Densho Digital Archive
Densho Visual History Collection
Title: Kara Kondo Interview
Narrator: Kara Kondo
Interviewers: Alice Ito (primary), Gail Nomura (secondary)
Location: Seattle, Washington
Date: December 7 & 8, 2002
Densho ID: denshovh-kkara-01-0014

<Begin Segment 14>

GN: Did your family move from lease to lease? Or did they have a permanent --

KK: We did. We did. We did move from lease to lease until evacuation. And I think most of the (Japanese did), except for about three families who had purchased land. And they were able to do so because they had children who were older and were able to purchase land.

GN: And those families were?

KK: The Matsumuras and my parents-in-law, the Kondos, and the Hatas.
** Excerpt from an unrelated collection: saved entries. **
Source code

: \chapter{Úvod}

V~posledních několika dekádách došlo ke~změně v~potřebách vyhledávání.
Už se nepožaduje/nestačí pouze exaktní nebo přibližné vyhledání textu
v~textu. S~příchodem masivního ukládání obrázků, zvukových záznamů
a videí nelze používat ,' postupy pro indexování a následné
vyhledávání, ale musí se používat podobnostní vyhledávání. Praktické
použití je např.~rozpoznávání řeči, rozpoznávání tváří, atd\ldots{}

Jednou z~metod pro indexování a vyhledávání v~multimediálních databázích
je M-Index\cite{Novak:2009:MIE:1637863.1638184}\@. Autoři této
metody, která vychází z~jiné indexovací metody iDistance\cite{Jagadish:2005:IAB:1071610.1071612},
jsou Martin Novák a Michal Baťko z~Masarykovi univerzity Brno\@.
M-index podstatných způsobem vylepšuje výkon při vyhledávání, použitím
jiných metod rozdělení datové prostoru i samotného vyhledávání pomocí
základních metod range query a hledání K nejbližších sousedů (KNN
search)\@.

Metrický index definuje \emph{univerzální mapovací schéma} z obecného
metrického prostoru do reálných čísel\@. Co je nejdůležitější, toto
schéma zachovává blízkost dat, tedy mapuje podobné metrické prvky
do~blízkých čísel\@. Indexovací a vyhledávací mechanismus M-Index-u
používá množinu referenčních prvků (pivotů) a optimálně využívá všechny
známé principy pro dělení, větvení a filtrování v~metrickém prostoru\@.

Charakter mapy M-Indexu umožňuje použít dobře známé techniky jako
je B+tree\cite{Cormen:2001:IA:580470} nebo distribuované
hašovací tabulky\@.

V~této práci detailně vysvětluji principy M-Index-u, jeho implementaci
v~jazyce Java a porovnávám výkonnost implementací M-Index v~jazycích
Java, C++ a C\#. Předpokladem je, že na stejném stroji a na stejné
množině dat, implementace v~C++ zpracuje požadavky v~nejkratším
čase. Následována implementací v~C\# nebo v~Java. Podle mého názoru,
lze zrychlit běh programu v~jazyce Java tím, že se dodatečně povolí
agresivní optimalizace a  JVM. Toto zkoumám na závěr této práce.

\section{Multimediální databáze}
And they were the three on the reservation that owned their land and all returned following evacuation.

AI: Well, also, I'm not, wasn't sure about how long the leases went. Were they about three years, or...?

KK: It, it sometimes... it depended. And sometimes they were at least, perhaps two years. Or you could extend it if you wished to do so. And for a while you leased them. I know that in our experience we didn't, although it was by, to a family, a Native American family, a Yakama family. And it was gradually broken up between brother and sister or whoever. And the tendency, now, is for the Yakama Nation, themselves, to buy up these private lands owned by the Indian families because they would like to have more reservation. Their own land now. The tendency was for the Indian families to sell, and they were often sold under some questionable circumstances. I know, like the Brown brothers had acres of land, just hundreds of acres of land. And it's right in the heart of the reservation. And you often wonder how it was possible for them to acquire that much land, you know. And you hear all kinds of rumors.
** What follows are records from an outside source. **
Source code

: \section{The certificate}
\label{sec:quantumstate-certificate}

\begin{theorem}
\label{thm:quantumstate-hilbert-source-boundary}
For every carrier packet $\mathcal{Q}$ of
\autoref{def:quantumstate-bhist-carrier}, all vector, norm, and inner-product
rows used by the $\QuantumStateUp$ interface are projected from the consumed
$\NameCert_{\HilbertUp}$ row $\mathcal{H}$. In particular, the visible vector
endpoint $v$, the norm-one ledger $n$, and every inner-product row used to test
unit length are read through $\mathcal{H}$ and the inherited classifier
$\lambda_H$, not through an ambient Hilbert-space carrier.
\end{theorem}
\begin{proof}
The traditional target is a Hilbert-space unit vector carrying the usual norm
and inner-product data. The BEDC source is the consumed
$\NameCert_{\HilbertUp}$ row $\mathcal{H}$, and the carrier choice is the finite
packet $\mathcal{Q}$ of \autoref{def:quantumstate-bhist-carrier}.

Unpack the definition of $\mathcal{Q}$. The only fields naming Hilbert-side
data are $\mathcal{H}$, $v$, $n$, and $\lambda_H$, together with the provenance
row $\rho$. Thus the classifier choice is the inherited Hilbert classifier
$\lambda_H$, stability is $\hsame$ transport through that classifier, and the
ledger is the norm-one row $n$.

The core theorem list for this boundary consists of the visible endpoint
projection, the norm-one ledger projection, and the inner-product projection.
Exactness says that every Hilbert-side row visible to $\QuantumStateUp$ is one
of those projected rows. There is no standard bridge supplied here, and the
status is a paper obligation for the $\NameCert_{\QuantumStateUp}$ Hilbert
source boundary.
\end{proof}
GN: Did your father lease directly from the Yakama or through the Indian agency?

KK: Probably through the Indian agency. Yes, through the agency. And even if there were private land -- Indian-owned land -- you did it through the agency.
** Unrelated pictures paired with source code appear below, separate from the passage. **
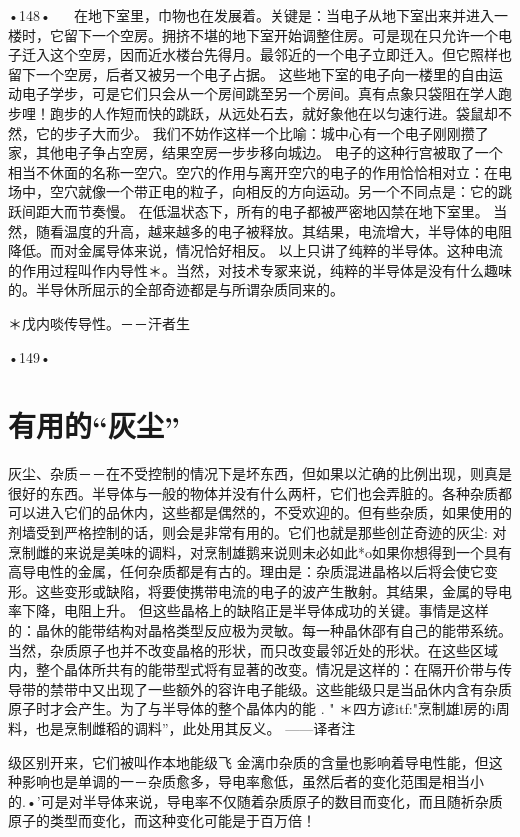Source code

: {•148•
  
在地下室里，巾物也在发展着。关键是：当电子从地下室出来并进入一楼时，它留下一个空房。拥挤不堪的地下室开始调整住房。可是现在只允许一个电子迁入这个空房，因而近水楼台先得月。最邻近的一个电子立即迁入。但它照样也留下一个空房，后者又被另一个电子占据。
这些地下室的电子向一楼里的自由运动电子学步，可是它们只会从一个房间跳至另一个房间。真有点象只袋阻在学人跑步哩！跑步的人作短而快的跳跃，从远处石去，就好象他在以匀速行进。袋鼠却不然，它的步子大而少。
我们不妨作这样一个比喻：城中心有一个电子刚刚攒了家，其他电子争占空房，结果空房一步步移向城边。
电子的这种行宫被取了一个相当不休面的名称一空穴。空穴的作用与离开空穴的电子的作用恰恰相对立：在电场中，空穴就像一个带正电的粒子，向相反的方向运动。另一个不同点是：它的跳跃间距大而节奏慢。
在低温状态下，所有的电子都被严密地囚禁在地下室里。
当然，随看温度的升高，越来越多的电子被释放。其结果，电流增大，半导体的电阻降低。而对金属导体来说，情况恰好相反。
以上只讲了纯粹的半导体。这种电流的作用过程叫作内导性＊。当然，对技术专冢来说，纯粹的半导体是没有什么趣味的。半导休所屈示的全部奇迹都是与所谓杂质同来的。

＊戊内啖传导性。－－汗者生

•149•
  
\section{有用的“灰尘”}

灰尘、杂质－－在不受控制的情况下是坏东西，但如果以汒确的比例出现，则真是很好的东西。半导体与一般的物体并没有什么两杆，它们也会弄脏的。各种杂质都可以进入它们的品休内，这些都是偶然的，不受欢迎的。但有些杂质，如果使用的剂墙受到严格控制的话，则会是非常有用的。它们也就是那些创芷奇迹的灰尘:
对烹制雌的来说是美味的调料，对烹制雄鹅来说则未必如此*o如果你想得到一个具有高导电性的金属，任何杂质都是有古的。理由是：杂质混进晶格以后将会使它变形。这些变形或缺陷，将要使携带电流的电子的波产生散射。其结果，金属的导电率下降，电阻上升。
但这些晶格上的缺陷正是半导体成功的关键。事情是这样的：晶休的能带结构对晶格类型反应极为灵敏。每一种晶休邵有自己的能带系统。
当然，杂质原子也并不改变晶格的形状，而只改变最邻近处的形状。在这些区域内，整个晶体所共有的能带型式将有显著的改变。情况是这样的：在隔开价带与传导带的禁带中又出现了一些额外的容许电子能级。这些能级只是当品休内含有杂质原子时才会产生。为了与半导体的整个晶体内的能
	.	"
＊四方谚itf:"烹制雄l房的i周料，也是烹制雌稻的调料”，此处用其反义。
——译者注

级区别开来，它们被叫作本地能级飞
金漓巾杂质的含量也影响着导电性能，但这种影响也是单调的一－杂质愈多，导电率愈低，虽然后者的变化范围是相当小的.•'可是对半导体来说，导电率不仅随着杂质原子的数目而变化，而且随祈杂质原子的类型而变化，而这种变化可能是于百万倍！

}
GN: But of course he could not do it.

KK: No, but it was either somebody older or my older sister after --

GN: As you got older, did you become a, take out any leases for people?

KK: I don't think so. I don't remember that we did -- I did. I don't recall that I ever did. Isn't it strange that I, I think that I would have remembered that if I was a lessee. But I'm not sure who leased, I think in the last property it was under my name because, in taking care of the evacuation, and it was my responsibility to, to do that and made arrangements for, for the sale of, of various items that we owned. So, I'm sure it was my responsibility, but it probably wasn't as tedious as it seems now.